On Friday, Pope Francis is to become the third Roman Catholic pope to visit Auschwitz. John Paul II was the first Polish pope in the church’s 2,000-year history. Auschwitz is less than an hour from where he was born, and his 1979 visit was poignant. Every bit as dramatic was the 2006 visit by the German-born Benedict XVI who had at 14 been a member of the Hitler Youth.

But Francis’ visit could be the most significant ever if he uses the symbolic backdrop to break with the policies of six predecessors over 70 years and order the release of the Vatican’s sealed Holocaust-era archives.

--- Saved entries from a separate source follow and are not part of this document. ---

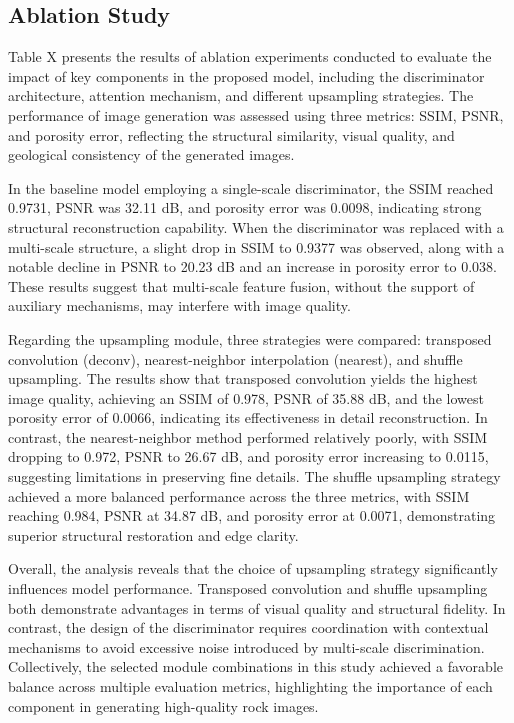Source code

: \documentclass[a4paper,fleqn]{cas-sc}
\begin{document}
\subsection{Ablation Study}
Table X presents the results of ablation experiments conducted to evaluate the impact of key components in the proposed model, including the discriminator architecture, attention mechanism, and different upsampling strategies. The performance of image generation was assessed using three metrics: SSIM, PSNR, and porosity error, reflecting the structural similarity, visual quality, and geological consistency of the generated images.

In the baseline model employing a single-scale discriminator, the SSIM reached 0.9731, PSNR was 32.11 dB, and porosity error was 0.0098, indicating strong structural reconstruction capability. When the discriminator was replaced with a multi-scale structure, a slight drop in SSIM to 0.9377 was observed, along with a notable decline in PSNR to 20.23 dB and an increase in porosity error to 0.038. These results suggest that multi-scale feature fusion, without the support of auxiliary mechanisms, may interfere with image quality.

Regarding the upsampling module, three strategies were compared: transposed convolution (deconv), nearest-neighbor interpolation (nearest), and shuffle upsampling. The results show that transposed convolution yields the highest image quality, achieving an SSIM of 0.978, PSNR of 35.88 dB, and the lowest porosity error of 0.0066, indicating its effectiveness in detail reconstruction. In contrast, the nearest-neighbor method performed relatively poorly, with SSIM dropping to 0.972, PSNR to 26.67 dB, and porosity error increasing to 0.0115, suggesting limitations in preserving fine details. The shuffle upsampling strategy achieved a more balanced performance across the three metrics, with SSIM reaching 0.984, PSNR at 34.87 dB, and porosity error at 0.0071, demonstrating superior structural restoration and edge clarity.

Overall, the analysis reveals that the choice of upsampling strategy significantly influences model performance. Transposed convolution and shuffle upsampling both demonstrate advantages in terms of visual quality and structural fidelity. In contrast, the design of the discriminator requires coordination with contextual mechanisms to avoid excessive noise introduced by multi-scale discrimination. Collectively, the selected module combinations in this study achieved a favorable balance across multiple evaluation metrics, highlighting the importance of each component in generating high-quality rock images.
\end{document}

The debate over the church’s secret wartime files is not new. The Vatican is the only country in Europe that refuses to open all of its World War II archives to independent historians and researchers. The issue is more than simply an academic debate over the appropriate rules for public disclosure of historically significant documents. The church’s files are thought to contain important information about the Holocaust in Nazi-occupied Eastern Europe. The Vatican had eyes and ears in the killing fields: tens of thousands of parish priests who sent letters and reports to their bishops, who in turn forwarded them to the secretary of state in Vatican City. One of the monsignors in charge of reviewing those thousands of reports was Giovanni Battista Montini, later Pope Paul VI.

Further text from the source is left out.